Examples and Use Cases
Implementing Secure by Design AI rigorously often introduces slower release cycles and more cross-functional review, requiring organisations to weigh faster experimentation against stronger control over model behaviour and data exposure.
- A team designing an internal agent restricts tool access by role, so the agent can read approved documents but cannot call production systems without explicit approval.
- A model pipeline scans training and retrieval datasets for secrets before deployment, reducing the chance that sensitive credentials are memorised or reproduced. The risk is especially visible in NHIMG research such as the DeepSeek breach.
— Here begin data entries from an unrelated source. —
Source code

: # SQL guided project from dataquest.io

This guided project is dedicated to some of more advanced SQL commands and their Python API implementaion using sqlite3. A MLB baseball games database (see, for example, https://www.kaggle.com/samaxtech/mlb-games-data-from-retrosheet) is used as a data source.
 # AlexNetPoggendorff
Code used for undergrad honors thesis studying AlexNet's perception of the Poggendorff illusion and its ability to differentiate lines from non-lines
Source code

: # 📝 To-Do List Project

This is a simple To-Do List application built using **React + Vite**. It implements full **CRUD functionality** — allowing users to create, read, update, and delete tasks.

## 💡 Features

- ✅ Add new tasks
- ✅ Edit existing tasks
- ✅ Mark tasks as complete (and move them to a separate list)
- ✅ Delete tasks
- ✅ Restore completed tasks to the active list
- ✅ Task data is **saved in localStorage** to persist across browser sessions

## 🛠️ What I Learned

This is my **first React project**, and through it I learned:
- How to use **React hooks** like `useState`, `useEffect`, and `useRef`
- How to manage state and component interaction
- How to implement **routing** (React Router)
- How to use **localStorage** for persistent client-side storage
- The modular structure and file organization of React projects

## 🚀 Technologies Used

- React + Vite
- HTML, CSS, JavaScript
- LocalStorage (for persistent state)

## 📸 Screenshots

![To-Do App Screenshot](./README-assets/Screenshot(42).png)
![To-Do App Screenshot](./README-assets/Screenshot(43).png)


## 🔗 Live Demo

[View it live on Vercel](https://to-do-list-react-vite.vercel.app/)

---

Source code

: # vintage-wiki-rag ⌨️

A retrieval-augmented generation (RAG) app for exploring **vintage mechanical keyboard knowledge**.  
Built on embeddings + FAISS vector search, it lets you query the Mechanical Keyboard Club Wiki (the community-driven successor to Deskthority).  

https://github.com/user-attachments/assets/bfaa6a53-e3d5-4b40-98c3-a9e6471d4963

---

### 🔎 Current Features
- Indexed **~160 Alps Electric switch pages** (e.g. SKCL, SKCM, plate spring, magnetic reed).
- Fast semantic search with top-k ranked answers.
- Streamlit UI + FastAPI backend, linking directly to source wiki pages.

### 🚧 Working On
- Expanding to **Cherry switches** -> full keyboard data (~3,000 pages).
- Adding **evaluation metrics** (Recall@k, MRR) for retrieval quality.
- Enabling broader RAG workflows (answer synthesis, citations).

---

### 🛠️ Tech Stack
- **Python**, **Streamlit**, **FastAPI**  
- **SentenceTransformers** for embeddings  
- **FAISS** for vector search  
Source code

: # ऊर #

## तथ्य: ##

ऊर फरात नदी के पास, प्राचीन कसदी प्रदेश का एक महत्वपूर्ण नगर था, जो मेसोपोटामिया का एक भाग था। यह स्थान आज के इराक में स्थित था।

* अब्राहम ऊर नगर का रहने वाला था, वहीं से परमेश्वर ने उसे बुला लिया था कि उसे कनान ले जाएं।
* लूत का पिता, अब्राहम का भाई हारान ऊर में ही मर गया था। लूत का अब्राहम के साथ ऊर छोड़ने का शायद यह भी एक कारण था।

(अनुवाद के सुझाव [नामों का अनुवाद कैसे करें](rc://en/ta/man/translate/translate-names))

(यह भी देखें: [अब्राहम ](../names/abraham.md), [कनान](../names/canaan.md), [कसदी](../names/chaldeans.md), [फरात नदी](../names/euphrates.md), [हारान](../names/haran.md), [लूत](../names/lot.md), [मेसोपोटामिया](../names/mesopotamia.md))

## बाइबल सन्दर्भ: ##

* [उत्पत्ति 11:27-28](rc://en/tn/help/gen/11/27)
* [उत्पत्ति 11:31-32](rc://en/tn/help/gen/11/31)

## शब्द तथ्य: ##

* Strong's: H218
- Security reviewers require prompt-injection testing and output filtering before launch, rather than waiting for post-deployment abuse reports.
- Administrators separate model administration from business usage, applying zero standing privilege so operators only gain elevated access during a justified change window.
- Teams align AI governance with secure development guidance such as OWASP Top 10 for Large Language Model Applications, then map those risks into build-time controls and release gates.
In NHI programs, this term also covers the non-obvious problem of agent credentials, because an AI system that can act is only as secure as the identity and permission model behind it.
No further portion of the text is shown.